# Exercise prompt
Give the number of lines in the material below that include "jsonforms", and write nothing else.

# Input records
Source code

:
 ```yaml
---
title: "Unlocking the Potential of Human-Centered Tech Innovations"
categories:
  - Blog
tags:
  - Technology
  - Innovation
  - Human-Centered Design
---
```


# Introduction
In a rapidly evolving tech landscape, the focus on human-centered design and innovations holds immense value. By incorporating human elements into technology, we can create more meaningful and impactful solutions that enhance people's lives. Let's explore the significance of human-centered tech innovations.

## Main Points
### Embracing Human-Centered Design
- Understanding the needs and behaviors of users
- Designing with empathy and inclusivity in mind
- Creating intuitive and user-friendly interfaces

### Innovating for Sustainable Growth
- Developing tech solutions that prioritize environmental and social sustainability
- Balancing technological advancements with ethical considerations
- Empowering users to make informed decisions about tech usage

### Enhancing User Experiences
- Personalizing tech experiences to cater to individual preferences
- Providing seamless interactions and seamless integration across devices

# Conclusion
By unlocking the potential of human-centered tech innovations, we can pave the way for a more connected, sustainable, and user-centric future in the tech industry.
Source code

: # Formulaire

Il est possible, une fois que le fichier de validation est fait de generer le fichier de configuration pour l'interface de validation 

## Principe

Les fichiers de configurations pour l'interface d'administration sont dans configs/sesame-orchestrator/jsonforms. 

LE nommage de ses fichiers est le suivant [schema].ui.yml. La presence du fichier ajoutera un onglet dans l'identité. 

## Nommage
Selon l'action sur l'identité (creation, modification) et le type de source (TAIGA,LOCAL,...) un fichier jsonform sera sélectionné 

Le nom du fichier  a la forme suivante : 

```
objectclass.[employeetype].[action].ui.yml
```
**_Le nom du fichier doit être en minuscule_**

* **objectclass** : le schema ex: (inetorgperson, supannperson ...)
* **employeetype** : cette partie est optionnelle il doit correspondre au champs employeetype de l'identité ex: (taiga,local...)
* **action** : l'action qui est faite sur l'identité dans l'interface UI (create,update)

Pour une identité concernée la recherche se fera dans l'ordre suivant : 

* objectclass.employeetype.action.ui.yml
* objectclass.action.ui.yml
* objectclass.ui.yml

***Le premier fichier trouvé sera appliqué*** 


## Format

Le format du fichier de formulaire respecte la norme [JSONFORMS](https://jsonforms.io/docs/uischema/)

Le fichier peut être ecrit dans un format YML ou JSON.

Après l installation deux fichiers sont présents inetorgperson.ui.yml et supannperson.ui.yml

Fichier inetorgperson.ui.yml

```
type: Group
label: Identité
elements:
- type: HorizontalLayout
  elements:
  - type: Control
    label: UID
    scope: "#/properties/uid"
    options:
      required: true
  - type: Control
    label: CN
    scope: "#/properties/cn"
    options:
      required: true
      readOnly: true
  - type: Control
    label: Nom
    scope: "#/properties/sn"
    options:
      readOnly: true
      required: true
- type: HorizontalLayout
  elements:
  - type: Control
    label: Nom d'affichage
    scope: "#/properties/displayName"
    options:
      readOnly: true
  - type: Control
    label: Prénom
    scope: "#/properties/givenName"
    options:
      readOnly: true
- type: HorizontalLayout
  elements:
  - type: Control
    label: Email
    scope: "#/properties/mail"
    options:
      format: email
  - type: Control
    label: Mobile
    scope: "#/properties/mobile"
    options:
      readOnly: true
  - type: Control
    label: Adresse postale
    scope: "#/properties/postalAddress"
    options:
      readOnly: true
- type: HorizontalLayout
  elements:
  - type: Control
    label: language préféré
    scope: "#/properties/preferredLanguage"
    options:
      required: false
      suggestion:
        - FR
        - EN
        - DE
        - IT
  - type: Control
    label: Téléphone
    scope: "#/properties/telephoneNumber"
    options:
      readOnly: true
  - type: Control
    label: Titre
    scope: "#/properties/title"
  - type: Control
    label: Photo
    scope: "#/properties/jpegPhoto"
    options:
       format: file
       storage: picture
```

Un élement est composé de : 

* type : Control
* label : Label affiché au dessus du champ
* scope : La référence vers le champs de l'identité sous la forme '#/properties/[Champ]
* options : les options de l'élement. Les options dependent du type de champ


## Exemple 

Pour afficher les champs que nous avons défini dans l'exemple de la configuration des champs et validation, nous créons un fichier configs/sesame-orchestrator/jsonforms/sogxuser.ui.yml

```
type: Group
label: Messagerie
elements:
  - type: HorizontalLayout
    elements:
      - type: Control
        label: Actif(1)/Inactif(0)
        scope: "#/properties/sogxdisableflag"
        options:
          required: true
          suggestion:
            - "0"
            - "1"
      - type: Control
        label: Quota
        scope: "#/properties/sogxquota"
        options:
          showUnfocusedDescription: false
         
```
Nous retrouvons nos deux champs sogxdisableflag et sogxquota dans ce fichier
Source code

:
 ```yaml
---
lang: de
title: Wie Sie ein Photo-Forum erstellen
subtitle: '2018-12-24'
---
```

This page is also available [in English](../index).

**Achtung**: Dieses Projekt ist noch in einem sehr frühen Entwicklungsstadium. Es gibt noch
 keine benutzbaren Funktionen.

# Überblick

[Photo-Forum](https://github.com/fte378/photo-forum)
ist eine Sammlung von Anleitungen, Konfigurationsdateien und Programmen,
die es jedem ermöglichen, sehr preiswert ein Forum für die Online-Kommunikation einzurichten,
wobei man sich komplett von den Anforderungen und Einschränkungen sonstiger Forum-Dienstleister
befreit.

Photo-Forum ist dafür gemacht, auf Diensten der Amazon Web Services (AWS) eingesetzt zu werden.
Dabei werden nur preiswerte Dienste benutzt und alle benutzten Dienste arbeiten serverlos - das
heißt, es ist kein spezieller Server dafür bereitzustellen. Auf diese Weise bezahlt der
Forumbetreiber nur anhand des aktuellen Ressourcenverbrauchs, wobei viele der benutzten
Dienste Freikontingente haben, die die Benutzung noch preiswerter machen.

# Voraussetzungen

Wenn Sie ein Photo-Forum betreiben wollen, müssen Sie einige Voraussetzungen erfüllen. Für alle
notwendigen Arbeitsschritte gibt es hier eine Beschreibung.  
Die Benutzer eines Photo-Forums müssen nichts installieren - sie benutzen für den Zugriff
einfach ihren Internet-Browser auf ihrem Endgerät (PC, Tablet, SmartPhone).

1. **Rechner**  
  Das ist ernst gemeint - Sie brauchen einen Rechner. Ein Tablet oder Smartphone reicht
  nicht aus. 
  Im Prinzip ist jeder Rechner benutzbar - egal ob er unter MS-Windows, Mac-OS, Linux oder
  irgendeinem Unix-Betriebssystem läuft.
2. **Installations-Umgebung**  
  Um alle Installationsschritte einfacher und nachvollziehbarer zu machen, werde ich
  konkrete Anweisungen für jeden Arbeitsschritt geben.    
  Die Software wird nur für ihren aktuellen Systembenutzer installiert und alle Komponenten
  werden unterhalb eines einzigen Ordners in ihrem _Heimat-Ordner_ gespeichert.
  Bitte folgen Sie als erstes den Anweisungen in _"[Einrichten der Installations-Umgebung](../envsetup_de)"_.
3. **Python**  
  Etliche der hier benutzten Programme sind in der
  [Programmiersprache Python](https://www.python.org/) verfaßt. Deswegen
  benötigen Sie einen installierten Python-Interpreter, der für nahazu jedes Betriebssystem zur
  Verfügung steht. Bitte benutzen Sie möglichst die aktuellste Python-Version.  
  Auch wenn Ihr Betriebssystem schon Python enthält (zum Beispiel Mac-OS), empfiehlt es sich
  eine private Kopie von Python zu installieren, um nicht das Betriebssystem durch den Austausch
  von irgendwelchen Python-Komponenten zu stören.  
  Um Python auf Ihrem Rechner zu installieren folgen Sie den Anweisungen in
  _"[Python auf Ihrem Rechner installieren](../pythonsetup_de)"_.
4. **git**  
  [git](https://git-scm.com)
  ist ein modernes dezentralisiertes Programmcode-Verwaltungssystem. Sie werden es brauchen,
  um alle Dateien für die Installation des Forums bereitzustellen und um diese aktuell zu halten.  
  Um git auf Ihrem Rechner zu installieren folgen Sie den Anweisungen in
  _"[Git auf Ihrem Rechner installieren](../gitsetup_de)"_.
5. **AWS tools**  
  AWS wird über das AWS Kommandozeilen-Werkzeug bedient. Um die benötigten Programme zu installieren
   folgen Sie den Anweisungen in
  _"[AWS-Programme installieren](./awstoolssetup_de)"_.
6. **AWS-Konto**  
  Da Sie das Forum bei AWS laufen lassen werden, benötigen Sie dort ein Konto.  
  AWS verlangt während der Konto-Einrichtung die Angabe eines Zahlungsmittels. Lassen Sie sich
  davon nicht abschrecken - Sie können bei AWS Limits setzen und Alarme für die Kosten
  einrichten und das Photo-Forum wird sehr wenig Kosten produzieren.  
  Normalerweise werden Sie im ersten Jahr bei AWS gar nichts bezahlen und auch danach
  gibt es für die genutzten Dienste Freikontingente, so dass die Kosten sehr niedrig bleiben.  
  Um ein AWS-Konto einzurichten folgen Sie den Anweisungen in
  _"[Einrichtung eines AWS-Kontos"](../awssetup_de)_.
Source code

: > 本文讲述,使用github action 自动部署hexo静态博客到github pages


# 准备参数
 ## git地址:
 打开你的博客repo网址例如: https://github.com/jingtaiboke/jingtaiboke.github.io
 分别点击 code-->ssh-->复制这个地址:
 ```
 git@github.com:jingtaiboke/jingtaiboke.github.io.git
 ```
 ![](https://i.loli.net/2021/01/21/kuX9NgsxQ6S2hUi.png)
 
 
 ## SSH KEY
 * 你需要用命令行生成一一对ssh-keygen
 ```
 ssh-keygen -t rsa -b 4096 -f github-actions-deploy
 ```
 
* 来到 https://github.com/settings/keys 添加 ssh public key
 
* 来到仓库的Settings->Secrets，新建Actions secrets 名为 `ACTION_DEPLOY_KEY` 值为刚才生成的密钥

# Result for this task
3